** WHAT TO DO **
Locate the string "have" in the listing below. Copy every line where it is found.

::::

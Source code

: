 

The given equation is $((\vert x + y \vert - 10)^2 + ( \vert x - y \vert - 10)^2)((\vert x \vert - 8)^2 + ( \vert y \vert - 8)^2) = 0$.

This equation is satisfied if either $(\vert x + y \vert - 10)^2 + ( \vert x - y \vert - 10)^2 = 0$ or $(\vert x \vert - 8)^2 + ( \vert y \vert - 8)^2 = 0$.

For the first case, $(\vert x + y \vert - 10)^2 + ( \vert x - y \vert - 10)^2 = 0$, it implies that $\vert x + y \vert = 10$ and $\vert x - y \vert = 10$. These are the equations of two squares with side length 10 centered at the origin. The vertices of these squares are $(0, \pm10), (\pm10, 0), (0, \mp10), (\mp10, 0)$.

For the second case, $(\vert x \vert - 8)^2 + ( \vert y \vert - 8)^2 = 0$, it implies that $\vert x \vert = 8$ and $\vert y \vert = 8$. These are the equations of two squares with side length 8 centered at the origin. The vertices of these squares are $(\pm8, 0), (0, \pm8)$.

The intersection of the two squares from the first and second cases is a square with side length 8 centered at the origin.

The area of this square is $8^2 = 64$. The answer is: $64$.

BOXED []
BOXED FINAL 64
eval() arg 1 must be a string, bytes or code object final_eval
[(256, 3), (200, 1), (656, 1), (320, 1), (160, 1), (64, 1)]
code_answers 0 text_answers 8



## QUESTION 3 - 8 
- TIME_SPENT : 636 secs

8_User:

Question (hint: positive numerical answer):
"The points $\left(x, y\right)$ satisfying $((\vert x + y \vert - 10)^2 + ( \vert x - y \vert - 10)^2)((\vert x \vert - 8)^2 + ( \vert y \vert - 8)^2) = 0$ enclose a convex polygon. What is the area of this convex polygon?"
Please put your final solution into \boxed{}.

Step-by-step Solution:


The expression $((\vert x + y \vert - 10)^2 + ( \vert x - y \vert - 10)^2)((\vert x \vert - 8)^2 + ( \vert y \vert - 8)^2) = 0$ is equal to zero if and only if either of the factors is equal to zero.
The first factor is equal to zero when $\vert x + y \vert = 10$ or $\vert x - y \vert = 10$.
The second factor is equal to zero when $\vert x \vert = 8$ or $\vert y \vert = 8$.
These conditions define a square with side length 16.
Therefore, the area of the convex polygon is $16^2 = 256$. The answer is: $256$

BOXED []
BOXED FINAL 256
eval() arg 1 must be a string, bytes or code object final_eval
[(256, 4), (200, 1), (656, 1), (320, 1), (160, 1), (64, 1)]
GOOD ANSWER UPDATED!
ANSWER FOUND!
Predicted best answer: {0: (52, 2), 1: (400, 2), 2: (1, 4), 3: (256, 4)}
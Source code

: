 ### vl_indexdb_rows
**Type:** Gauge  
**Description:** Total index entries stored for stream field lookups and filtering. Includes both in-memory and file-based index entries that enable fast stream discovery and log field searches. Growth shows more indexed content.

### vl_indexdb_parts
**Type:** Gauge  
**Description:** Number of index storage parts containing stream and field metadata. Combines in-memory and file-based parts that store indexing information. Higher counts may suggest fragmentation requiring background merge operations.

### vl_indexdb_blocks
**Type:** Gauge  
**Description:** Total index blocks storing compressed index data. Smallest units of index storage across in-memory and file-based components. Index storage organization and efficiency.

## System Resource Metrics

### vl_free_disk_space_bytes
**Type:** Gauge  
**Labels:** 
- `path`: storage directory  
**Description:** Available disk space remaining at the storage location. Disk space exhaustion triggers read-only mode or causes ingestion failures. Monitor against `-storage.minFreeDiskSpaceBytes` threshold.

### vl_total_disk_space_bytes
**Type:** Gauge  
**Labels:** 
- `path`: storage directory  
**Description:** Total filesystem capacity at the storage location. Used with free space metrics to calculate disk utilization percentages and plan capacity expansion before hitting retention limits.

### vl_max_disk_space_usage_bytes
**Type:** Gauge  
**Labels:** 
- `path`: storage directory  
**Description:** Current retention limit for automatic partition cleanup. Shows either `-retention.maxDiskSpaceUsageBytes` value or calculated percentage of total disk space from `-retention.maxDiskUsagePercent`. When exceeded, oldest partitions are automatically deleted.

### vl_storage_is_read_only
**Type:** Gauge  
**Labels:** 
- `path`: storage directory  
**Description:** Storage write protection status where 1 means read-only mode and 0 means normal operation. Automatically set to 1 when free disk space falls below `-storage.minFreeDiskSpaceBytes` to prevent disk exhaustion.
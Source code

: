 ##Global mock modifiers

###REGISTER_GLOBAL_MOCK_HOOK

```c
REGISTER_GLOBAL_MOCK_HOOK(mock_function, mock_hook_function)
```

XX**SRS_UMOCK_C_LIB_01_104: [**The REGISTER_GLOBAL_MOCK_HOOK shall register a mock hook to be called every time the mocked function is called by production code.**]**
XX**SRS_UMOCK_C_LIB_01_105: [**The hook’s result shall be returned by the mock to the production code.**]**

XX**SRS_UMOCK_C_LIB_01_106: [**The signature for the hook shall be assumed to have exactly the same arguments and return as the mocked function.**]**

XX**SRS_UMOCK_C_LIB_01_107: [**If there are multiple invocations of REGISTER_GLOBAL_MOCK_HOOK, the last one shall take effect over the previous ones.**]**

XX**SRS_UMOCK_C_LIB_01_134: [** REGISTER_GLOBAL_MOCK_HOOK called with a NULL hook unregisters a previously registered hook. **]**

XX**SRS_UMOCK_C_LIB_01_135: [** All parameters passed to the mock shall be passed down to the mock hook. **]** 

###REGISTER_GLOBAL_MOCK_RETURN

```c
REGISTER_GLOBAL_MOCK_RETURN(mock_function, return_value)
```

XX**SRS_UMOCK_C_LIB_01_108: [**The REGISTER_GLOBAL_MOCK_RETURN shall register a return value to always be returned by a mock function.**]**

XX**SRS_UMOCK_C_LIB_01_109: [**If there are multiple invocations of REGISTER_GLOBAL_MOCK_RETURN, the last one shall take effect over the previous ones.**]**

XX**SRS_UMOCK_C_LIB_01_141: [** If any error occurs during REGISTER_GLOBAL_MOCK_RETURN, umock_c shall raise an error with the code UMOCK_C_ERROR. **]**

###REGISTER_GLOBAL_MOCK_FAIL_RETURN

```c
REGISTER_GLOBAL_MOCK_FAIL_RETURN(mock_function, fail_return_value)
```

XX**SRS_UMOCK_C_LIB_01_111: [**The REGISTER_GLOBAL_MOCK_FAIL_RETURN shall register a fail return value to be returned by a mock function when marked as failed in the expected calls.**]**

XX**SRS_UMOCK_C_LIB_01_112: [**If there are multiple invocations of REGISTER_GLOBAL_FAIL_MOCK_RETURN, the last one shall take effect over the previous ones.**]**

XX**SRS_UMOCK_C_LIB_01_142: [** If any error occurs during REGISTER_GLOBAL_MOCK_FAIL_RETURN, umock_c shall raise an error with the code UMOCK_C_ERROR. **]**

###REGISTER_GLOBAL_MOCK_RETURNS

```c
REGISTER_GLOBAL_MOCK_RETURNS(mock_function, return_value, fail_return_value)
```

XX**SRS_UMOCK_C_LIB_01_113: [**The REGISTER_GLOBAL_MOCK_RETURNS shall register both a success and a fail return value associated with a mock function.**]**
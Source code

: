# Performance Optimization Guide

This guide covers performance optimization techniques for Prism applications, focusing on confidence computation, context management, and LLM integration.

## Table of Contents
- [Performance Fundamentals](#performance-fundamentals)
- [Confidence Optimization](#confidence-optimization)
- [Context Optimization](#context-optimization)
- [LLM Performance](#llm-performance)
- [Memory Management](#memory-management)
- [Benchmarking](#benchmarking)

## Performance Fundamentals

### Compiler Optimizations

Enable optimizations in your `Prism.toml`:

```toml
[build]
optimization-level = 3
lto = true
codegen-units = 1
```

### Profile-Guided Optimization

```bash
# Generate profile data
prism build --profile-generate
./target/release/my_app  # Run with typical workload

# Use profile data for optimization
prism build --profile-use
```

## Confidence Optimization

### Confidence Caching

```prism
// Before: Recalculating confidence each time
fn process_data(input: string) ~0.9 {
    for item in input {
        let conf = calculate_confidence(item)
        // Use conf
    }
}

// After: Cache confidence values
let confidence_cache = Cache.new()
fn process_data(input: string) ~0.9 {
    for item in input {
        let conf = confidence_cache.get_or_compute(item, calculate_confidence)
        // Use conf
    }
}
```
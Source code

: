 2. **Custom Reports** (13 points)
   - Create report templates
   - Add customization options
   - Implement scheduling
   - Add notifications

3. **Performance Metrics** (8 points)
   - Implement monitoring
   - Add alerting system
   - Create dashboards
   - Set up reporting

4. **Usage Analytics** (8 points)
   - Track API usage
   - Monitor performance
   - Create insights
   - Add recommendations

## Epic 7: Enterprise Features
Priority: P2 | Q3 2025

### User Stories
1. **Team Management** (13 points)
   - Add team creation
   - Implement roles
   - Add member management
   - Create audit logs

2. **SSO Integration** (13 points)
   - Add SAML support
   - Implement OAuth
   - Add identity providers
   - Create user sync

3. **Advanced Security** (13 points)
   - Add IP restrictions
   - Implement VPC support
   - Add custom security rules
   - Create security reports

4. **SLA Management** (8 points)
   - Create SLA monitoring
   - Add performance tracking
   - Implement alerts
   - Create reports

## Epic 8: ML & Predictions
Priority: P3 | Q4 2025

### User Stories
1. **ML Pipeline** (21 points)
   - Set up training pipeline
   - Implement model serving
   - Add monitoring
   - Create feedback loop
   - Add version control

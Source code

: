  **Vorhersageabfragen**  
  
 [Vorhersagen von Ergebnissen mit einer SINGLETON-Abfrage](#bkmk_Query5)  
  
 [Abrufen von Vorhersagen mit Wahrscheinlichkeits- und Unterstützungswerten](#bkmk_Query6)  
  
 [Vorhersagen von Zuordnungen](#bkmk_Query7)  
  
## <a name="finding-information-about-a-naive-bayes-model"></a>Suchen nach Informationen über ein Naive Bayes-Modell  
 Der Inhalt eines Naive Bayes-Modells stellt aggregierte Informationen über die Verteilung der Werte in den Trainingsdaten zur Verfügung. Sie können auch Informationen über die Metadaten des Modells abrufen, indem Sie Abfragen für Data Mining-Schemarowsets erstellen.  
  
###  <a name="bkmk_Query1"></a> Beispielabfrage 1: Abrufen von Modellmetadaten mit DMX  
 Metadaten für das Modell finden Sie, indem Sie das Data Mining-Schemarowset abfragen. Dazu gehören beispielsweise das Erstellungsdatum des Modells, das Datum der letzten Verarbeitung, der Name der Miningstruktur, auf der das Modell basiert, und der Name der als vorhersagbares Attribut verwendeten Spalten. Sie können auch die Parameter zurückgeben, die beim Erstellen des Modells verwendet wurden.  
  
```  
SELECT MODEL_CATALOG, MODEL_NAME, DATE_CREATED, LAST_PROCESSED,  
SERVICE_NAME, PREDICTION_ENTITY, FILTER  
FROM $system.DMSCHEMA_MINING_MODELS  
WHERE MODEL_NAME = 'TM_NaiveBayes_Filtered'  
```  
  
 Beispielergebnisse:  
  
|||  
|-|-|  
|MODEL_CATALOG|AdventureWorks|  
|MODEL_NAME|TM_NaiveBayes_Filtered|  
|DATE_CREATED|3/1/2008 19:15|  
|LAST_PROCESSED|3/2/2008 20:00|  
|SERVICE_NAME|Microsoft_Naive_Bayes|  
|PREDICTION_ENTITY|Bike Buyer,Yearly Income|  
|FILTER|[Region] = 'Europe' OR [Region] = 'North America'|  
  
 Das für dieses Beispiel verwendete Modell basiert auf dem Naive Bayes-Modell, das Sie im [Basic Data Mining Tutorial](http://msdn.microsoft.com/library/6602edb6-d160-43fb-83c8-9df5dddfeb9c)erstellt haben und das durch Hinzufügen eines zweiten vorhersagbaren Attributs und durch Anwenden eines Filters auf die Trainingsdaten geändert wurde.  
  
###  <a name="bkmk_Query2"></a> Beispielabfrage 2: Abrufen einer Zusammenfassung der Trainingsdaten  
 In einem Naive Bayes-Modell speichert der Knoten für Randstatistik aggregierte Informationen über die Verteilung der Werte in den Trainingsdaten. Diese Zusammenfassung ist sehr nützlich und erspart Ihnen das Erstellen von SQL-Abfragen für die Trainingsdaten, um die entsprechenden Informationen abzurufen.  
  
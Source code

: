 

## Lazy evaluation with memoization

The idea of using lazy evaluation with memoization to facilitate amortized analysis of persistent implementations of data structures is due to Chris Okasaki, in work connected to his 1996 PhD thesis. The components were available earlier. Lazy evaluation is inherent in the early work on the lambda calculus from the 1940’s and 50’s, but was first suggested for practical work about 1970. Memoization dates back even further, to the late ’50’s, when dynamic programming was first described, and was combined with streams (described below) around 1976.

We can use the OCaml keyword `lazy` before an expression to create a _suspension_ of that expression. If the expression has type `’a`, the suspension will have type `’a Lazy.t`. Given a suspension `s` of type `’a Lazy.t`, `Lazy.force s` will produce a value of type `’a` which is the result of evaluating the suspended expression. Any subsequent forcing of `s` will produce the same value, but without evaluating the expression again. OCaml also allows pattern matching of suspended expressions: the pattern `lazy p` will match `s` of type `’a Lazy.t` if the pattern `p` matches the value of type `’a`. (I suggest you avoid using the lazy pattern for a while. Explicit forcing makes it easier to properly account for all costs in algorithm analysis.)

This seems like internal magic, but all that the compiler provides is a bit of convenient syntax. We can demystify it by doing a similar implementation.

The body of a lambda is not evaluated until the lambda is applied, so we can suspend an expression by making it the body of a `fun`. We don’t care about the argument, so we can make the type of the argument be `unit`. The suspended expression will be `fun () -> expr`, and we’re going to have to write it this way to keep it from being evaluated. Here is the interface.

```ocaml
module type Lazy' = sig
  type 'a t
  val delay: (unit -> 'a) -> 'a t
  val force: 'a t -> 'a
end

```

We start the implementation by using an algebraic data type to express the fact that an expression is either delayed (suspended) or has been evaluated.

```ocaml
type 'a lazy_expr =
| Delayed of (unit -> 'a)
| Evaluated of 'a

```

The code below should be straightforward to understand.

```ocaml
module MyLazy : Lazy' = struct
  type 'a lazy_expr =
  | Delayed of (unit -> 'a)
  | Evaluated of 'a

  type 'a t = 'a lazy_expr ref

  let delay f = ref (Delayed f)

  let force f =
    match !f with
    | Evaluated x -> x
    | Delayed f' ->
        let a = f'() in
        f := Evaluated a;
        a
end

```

::::

** EXPECTED ANSWER **
XX**SRS_UMOCK_C_LIB_01_106: [**The signature for the hook shall be assumed to have exactly the same arguments and return as the mocked function.**]**
We can use the OCaml keyword `lazy` before an expression to create a _suspension_ of that expression. If the expression has type `’a`, the suspension will have type `’a Lazy.t`. Given a suspension `s` of type `’a Lazy.t`, `Lazy.force s` will produce a value of type `’a` which is the result of evaluating the suspended expression. Any subsequent forcing of `s` will produce the same value, but without evaluating the expression again. OCaml also allows pattern matching of suspended expressions: the pattern `lazy p` will match `s` of type `’a Lazy.t` if the pattern `p` matches the value of type `’a`. (I suggest you avoid using the lazy pattern for a while. Explicit forcing makes it easier to properly account for all costs in algorithm analysis.)
The body of a lambda is not evaluated until the lambda is applied, so we can suspend an expression by making it the body of a `fun`. We don’t care about the argument, so we can make the type of the argument be `unit`. The suspended expression will be `fun () -> expr`, and we’re going to have to write it this way to keep it from being evaluated. Here is the interface.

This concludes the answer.